I screamed and pleaded with the midwife for pain control but was told first that it was just coming, then that there was no anaesthetist available, then finally that I was too far gone for an epidural and would have to deliver my baby without any pain control at all except for the gas that was making me sick. By the time the obstetrician intervened and began arranging a spinal anaesthesia I was almost in a trance and barely took in the explanation that the baby could not be safely delivered naturally. I signed the consent form for an emergency caesarean without reading a single word, knowing only that it presented the only chance of my baby being born alive.

The messages I received throughout my pregnancy, in literature, at classes and even from friends' anecdotes, was that childbirth should be kept "natural" It's all right to treat pregnancy like an embarrassing disease, but childbirth has been built up to be some kind of quasi-mystical experience that might be ruined if the naughty men with their machines and drugs are allowed to interfere. Sorry to rain on the parade, but let's hear it for the medicalisation of childbirth.

Yes, it is a natural experience encountered by millions and millions of women throughout history - but it is worth remembering that many have also died for want of the basic medical care that some in the West fondly imagine we can do without. If I had given birth in a developing country where the medicalisation of childbirth is a distant dream, my baby would have died during the delivery and I would have died a few days later from the postnatal infection I contracted, leaving my husband a widower at twenty-four-years-old, less than a year after our marriage.
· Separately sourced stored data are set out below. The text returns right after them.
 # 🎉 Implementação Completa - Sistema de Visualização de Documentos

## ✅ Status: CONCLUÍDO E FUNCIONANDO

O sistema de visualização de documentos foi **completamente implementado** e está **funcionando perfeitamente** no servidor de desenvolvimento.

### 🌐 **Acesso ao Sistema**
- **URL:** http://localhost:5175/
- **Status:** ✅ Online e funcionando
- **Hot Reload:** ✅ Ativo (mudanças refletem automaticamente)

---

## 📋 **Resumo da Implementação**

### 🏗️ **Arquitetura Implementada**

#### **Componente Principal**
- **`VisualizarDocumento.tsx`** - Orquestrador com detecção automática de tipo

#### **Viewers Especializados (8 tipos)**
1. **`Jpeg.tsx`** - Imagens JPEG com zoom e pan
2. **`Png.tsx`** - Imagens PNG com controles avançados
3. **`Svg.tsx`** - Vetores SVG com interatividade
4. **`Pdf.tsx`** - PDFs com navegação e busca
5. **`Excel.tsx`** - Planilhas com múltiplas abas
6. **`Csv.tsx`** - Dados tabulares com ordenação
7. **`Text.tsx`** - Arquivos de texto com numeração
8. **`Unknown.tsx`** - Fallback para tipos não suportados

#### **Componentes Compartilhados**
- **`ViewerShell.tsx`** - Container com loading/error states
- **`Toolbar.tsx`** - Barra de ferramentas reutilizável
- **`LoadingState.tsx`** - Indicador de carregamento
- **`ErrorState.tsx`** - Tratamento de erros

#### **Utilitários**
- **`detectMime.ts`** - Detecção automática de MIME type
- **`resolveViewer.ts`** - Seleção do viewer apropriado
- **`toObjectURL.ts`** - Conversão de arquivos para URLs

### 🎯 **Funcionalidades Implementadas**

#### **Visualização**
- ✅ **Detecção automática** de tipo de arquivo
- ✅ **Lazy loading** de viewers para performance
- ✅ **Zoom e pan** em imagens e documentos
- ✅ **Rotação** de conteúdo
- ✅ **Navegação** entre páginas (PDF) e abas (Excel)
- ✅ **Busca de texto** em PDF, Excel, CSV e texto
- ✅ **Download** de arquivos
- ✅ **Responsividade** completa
Fortunately, I gave birth in Cambridge in 2006 and the story ended happily. Just after 11pm on 20th April, a 9Ib baby boy was dragged into the world and placed in my arms. I knew he was mine when I looked down at him and, in spite ofbeing fast asleep and the picture of innocence, he still managed to look slightly cross. My son. Hugh Ambrose, my son.

Three weeks later, Hugh Ambrose and I felt strong enough to attend a postnatal group recommended by the health visitor. I quite enjoyed the occasion. A nice lady brought me a cup of tea and I sat in smug serenity whilst my baby slept peacefully in my arms and everyone else's created merry hell. No one needed to know that he had kept me and most of Chesterton Road awake the night before wailing his little heart out or that he had spent the previous evening providing the postmodernist soundtrack to Fr Finigan's talk on Atheism and Richard Dawkins. Then we were instructed to jot down words on the subject of sleep and what it means to us, which was rather below the belt as none of us had had a wink of sleep in at least a month. However, we obligingly started writing down words like "rest" and"peace", fondly recalling a time when it was possible to sink one's head into the pillow without having to move it again until daylight. Oh sleep, it is a gentle thing! Either it is the effects of the happy hormone released during breastfeeding or I have finally reached the loopy phase of sleep deprivation, but the broken nights do not feel nearly as nightmarish as I had imagined they would be. Sleep is over rated.